▶ **Material for this exercise**
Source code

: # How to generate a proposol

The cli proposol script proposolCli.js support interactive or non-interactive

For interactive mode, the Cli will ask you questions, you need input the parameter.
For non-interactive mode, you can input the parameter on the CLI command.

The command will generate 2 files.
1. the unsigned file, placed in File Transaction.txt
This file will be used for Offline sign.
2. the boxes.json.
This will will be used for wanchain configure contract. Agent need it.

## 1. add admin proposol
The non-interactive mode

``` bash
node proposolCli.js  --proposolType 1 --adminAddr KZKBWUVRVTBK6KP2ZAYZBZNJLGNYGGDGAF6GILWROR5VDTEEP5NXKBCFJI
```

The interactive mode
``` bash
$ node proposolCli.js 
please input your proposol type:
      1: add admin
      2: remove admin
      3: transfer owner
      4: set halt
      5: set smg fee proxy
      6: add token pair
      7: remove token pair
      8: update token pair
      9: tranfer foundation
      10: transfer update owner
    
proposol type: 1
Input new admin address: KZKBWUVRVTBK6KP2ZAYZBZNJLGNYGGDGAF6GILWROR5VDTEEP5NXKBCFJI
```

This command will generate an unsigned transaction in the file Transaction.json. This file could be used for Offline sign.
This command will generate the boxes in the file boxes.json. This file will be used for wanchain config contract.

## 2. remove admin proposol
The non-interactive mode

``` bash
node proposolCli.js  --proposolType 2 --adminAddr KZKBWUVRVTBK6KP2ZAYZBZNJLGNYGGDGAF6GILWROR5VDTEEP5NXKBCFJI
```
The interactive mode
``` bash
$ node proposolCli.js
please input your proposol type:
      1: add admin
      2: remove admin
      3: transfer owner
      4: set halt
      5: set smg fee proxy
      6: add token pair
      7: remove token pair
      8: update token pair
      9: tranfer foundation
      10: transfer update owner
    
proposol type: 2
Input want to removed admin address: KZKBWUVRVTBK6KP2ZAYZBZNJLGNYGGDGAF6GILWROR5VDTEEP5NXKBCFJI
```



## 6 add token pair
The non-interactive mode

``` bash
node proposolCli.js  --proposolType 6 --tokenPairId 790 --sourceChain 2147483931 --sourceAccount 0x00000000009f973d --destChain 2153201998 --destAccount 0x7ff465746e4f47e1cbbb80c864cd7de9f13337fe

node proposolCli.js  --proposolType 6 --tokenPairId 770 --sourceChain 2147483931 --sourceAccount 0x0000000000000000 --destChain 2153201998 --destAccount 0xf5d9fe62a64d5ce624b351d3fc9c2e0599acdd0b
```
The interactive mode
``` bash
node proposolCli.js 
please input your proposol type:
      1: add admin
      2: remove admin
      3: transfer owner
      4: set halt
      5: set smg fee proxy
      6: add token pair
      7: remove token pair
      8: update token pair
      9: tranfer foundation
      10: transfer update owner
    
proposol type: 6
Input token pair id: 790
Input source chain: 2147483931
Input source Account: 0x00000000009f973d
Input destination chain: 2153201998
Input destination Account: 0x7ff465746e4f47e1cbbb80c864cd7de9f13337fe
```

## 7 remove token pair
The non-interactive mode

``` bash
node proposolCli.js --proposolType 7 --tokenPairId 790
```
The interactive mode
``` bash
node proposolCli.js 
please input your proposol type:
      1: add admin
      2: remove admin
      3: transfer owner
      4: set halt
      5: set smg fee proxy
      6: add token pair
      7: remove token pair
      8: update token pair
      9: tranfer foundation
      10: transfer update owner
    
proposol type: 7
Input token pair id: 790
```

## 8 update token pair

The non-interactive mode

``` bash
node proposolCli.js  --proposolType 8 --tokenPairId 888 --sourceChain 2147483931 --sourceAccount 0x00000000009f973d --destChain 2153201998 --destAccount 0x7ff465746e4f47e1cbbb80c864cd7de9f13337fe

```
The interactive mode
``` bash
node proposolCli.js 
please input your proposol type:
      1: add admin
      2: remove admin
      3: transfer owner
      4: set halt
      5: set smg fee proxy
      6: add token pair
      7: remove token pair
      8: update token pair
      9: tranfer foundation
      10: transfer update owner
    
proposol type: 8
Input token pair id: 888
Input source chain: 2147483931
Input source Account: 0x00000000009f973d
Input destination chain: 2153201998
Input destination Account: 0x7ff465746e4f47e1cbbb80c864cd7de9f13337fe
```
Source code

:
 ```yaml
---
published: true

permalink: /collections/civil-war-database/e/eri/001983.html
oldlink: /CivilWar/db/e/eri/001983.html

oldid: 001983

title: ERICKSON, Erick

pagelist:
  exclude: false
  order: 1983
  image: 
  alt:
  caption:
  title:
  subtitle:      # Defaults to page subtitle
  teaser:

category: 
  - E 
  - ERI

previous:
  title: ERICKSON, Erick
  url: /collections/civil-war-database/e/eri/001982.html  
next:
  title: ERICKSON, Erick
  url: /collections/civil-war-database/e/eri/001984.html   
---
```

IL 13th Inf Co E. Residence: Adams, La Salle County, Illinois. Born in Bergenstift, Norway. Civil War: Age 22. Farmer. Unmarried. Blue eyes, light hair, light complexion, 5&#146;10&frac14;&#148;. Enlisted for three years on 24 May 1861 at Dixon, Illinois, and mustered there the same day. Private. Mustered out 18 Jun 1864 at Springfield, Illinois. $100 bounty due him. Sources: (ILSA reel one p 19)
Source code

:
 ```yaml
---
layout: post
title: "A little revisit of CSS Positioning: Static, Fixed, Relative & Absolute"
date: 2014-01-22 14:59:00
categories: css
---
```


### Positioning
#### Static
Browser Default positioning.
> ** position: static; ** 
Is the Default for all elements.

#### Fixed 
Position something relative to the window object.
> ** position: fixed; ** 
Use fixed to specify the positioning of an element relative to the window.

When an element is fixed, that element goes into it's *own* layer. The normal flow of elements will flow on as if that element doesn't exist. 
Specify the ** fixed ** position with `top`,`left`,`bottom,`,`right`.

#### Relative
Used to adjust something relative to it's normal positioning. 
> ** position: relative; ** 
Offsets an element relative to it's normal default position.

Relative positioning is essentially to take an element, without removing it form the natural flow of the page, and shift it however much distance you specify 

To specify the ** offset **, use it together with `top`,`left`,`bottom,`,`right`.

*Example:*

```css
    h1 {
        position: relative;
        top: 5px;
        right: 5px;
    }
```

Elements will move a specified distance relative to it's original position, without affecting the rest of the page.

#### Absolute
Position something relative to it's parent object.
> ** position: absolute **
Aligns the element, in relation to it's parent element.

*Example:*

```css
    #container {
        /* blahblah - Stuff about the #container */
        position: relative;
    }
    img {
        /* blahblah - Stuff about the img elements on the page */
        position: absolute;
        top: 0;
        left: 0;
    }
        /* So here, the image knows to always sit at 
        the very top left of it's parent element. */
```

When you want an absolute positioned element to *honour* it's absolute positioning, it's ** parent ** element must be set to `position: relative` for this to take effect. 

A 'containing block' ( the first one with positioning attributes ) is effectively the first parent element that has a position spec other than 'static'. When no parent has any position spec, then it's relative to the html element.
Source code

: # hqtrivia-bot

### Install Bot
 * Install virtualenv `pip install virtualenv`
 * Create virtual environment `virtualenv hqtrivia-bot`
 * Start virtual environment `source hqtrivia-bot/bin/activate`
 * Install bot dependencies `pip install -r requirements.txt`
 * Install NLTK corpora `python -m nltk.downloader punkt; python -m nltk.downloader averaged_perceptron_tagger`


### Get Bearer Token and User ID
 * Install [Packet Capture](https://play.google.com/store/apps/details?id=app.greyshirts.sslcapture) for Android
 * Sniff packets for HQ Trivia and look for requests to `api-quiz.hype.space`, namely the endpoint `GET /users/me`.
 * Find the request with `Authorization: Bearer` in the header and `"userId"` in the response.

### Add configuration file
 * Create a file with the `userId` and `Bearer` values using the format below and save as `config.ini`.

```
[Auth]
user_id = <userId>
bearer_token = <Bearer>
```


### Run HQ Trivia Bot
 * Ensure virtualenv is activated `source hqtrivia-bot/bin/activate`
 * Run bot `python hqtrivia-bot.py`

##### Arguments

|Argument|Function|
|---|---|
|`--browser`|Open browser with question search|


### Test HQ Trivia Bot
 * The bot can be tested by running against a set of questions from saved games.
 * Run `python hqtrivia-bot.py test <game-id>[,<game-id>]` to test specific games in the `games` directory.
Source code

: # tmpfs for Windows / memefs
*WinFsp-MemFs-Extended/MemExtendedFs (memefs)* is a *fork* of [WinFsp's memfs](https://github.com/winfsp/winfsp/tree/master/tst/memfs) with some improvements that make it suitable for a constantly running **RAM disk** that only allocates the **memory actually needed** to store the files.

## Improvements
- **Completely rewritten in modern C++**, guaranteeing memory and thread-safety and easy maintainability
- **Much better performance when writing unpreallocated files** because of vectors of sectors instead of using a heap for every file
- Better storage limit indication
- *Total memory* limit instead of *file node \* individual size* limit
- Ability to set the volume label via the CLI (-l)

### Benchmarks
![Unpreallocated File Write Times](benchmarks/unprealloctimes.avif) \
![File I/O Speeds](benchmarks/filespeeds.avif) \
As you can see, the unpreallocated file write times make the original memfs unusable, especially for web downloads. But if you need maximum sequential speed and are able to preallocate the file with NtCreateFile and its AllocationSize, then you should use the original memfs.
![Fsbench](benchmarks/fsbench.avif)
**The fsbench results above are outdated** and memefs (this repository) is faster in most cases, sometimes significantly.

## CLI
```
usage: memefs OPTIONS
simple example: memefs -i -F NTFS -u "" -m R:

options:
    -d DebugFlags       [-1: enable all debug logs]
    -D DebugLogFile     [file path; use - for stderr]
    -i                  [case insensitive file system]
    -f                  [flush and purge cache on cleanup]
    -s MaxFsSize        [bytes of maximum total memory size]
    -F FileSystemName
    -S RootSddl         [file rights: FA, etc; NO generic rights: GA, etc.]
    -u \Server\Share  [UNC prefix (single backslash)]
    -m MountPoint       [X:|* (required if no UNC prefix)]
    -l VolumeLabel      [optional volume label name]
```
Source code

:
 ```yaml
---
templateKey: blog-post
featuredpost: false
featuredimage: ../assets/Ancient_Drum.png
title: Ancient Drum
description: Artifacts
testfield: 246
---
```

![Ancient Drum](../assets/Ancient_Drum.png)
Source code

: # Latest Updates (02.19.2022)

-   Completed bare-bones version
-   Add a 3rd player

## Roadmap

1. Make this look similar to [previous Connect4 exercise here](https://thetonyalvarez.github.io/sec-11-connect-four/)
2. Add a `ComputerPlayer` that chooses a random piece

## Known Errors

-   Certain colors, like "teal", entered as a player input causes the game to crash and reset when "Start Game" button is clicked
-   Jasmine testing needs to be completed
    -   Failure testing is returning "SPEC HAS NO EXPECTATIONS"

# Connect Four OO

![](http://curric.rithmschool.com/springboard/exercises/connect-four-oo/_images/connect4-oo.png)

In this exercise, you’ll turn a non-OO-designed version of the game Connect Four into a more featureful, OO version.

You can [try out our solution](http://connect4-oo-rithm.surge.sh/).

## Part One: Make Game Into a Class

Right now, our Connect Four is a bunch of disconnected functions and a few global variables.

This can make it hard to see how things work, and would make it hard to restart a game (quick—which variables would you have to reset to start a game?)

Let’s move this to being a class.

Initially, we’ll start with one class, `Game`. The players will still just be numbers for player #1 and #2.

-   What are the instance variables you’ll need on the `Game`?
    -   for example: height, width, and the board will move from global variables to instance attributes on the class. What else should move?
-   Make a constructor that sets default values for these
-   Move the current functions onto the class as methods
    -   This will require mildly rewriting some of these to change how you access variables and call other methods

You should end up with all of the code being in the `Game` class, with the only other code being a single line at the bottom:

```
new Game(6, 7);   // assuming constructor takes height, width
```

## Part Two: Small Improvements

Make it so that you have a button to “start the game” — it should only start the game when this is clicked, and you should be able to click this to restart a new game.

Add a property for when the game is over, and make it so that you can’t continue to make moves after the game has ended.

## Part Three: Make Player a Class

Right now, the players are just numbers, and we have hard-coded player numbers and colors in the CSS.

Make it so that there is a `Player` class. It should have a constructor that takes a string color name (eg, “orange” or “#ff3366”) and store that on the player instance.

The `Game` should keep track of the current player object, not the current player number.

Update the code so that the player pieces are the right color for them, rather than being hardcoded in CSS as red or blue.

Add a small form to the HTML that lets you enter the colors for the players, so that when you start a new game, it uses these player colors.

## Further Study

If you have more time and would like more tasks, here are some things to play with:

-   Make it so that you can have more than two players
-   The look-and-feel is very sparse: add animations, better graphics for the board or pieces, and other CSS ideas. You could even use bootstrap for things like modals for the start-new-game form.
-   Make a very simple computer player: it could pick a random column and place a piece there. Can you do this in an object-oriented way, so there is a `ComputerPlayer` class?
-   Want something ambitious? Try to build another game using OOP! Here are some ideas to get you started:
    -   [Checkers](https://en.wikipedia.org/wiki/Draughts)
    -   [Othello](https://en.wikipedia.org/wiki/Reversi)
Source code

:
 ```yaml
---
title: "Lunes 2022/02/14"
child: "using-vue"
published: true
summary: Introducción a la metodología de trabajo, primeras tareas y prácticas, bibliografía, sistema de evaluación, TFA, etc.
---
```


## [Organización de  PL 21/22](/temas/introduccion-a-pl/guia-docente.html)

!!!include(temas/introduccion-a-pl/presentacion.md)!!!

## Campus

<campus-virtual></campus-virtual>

▶ **Task brief**
Send back an exact copy of only the lines from the line with "Start virtual environment" up to and including the line with "### Get Bearer Token and User ID" in the data above.

▶ **Result below**
 * Start virtual environment `source hqtrivia-bot/bin/activate`
 * Install bot dependencies `pip install -r requirements.txt`
 * Install NLTK corpora `python -m nltk.downloader punkt; python -m nltk.downloader averaged_perceptron_tagger`


### Get Bearer Token and User ID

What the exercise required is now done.